Data for this task:
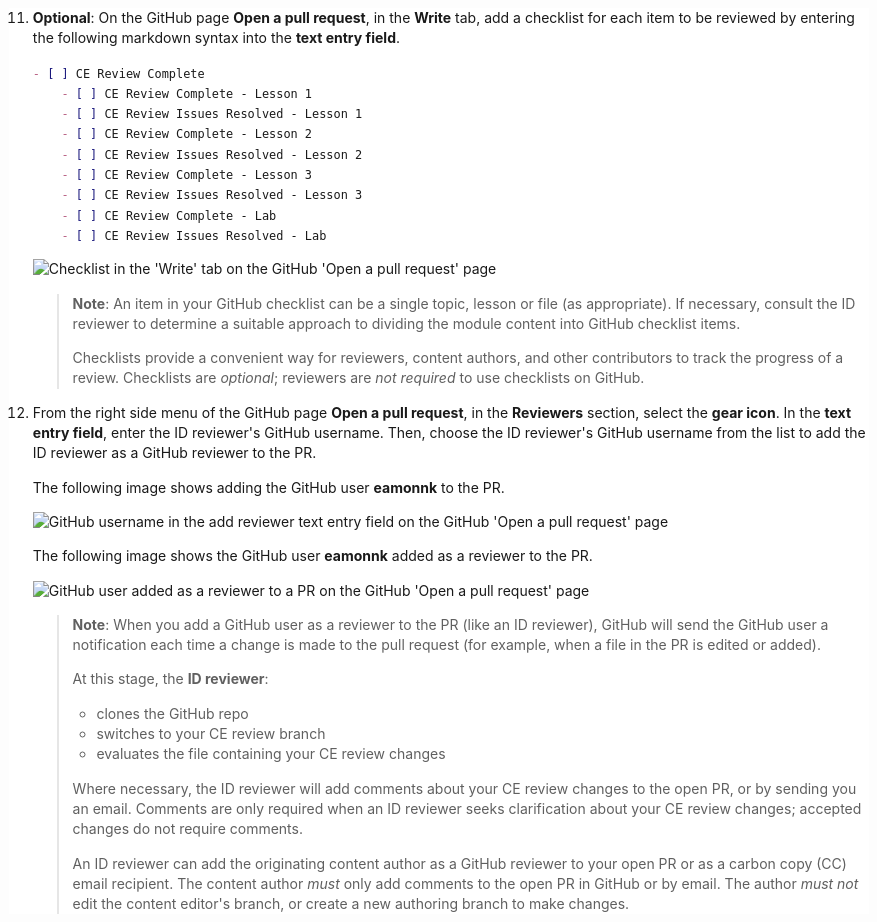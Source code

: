 11. **Optional**: On the GitHub page **Open a pull request**, in the **Write** tab, add a checklist for each item to be reviewed by entering the following markdown syntax into the **text entry field**.

    ```markdown
    - [ ] CE Review Complete
        - [ ] CE Review Complete - Lesson 1
        - [ ] CE Review Issues Resolved - Lesson 1
        - [ ] CE Review Complete - Lesson 2
        - [ ] CE Review Issues Resolved - Lesson 2
        - [ ] CE Review Complete - Lesson 3
        - [ ] CE Review Issues Resolved - Lesson 3
        - [ ] CE Review Complete - Lab
        - [ ] CE Review Issues Resolved - Lab
    ```

    ![Checklist in the 'Write' tab on the GitHub 'Open a pull request' page](../assets/images/05-workflow/ce-process/github/11-pr-checklist.png)

    > **Note**: An item in your GitHub checklist can be a single topic, lesson or file (as appropriate). If necessary, consult the ID reviewer to determine a suitable approach to dividing the module content into GitHub checklist items.
    >
    > Checklists provide a convenient way for reviewers, content authors, and other contributors to track the progress of a review. Checklists are *optional*; reviewers are *not required* to use checklists on GitHub.
    >

12. From the right side menu of the GitHub page **Open a pull request**, in the **Reviewers** section, select the **gear icon**. In the **text entry field**, enter the ID reviewer's GitHub username. Then, choose the ID reviewer's GitHub username from the list to add the ID reviewer as a GitHub reviewer to the PR.

    The following image shows adding the GitHub user **eamonnk** to the PR.

    ![GitHub username in the add reviewer text entry field on the GitHub 'Open a pull request' page](../assets/images/05-workflow/ce-process/github/12-pr-add-reviewer-a.png)

    The following image shows the GitHub user **eamonnk** added as a reviewer to the PR.

    ![GitHub user added as a reviewer to a PR on the GitHub 'Open a pull request' page](../assets/images/05-workflow/ce-process/github/12-pr-add-reviewer-b.png)

    > **Note**: When you add a GitHub user as a reviewer to the PR (like an ID reviewer), GitHub will send the GitHub user a notification each time a change is made to the pull request (for example, when a file in the PR is edited or added).
    >
    > At this stage, the **ID reviewer**:
    >
    > - clones the GitHub repo
    > - switches to your CE review branch
    > - evaluates the file containing your CE review changes
    >
    > Where necessary, the ID reviewer will add comments about your CE review changes to the open PR, or by sending you an email. Comments are only required when an ID reviewer seeks clarification about your CE review changes; accepted changes do not require comments.
    >
    > An ID reviewer can add the originating content author as a GitHub reviewer to your open PR or as a carbon copy (CC) email recipient. The content author *must* only add comments to the open PR in GitHub or by email. The author *must not* edit the content editor's branch, or create a new authoring branch to make changes.
    >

What the exercise asks:
Return each line of the data above that includes the word "shows".

Answer section:
    The following image shows adding the GitHub user **eamonnk** to the PR.
    The following image shows the GitHub user **eamonnk** added as a reviewer to the PR.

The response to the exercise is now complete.